Collected data
BEGIN
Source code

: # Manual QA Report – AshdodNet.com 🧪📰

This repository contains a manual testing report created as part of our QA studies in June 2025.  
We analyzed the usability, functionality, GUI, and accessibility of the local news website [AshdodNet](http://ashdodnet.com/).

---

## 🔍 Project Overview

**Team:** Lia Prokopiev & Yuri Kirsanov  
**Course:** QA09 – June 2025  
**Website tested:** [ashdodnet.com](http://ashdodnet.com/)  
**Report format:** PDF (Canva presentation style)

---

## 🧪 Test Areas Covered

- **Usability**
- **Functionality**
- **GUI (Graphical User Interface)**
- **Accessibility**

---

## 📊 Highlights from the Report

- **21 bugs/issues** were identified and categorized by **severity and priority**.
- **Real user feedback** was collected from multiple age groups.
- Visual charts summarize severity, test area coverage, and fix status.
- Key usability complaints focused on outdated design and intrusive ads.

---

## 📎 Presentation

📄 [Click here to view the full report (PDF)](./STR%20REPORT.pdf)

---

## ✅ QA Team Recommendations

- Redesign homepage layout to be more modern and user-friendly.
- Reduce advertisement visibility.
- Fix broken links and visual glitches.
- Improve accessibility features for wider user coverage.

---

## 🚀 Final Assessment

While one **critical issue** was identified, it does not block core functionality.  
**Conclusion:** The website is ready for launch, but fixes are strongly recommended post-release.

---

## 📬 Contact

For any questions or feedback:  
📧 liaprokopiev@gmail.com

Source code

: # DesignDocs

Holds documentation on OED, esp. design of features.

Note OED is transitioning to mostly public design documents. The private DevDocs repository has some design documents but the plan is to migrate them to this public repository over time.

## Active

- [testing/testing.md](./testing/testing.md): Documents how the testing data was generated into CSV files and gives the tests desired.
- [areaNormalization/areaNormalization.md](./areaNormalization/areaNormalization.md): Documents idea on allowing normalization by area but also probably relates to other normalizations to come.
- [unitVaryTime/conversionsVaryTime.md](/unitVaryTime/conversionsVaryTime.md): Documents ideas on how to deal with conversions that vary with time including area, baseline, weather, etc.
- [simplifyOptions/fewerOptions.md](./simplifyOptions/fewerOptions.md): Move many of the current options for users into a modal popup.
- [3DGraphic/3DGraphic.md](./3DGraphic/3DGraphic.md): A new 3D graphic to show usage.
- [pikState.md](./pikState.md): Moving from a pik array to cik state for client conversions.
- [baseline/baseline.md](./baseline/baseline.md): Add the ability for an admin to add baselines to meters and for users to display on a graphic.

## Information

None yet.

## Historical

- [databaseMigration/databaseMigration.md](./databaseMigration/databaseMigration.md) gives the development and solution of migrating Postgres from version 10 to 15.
END
* _Requirement_
If a line comes after the one containing "Holds documentation on", leave it out; set down every line of the data before it, and that line itself, exactly.

* _Task output_
Source code

: # Manual QA Report – AshdodNet.com 🧪📰

This repository contains a manual testing report created as part of our QA studies in June 2025.  
We analyzed the usability, functionality, GUI, and accessibility of the local news website [AshdodNet](http://ashdodnet.com/).

---

## 🔍 Project Overview

**Team:** Lia Prokopiev & Yuri Kirsanov  
**Course:** QA09 – June 2025  
**Website tested:** [ashdodnet.com](http://ashdodnet.com/)  
**Report format:** PDF (Canva presentation style)

---

## 🧪 Test Areas Covered

- **Usability**
- **Functionality**
- **GUI (Graphical User Interface)**
- **Accessibility**

---

## 📊 Highlights from the Report

- **21 bugs/issues** were identified and categorized by **severity and priority**.
- **Real user feedback** was collected from multiple age groups.
- Visual charts summarize severity, test area coverage, and fix status.
- Key usability complaints focused on outdated design and intrusive ads.

---

## 📎 Presentation

📄 [Click here to view the full report (PDF)](./STR%20REPORT.pdf)

---

## ✅ QA Team Recommendations

- Redesign homepage layout to be more modern and user-friendly.
- Reduce advertisement visibility.
- Fix broken links and visual glitches.
- Improve accessibility features for wider user coverage.

---

## 🚀 Final Assessment

While one **critical issue** was identified, it does not block core functionality.  
**Conclusion:** The website is ready for launch, but fixes are strongly recommended post-release.

---

## 📬 Contact

For any questions or feedback:  
📧 liaprokopiev@gmail.com

Source code

: # DesignDocs

Holds documentation on OED, esp. design of features.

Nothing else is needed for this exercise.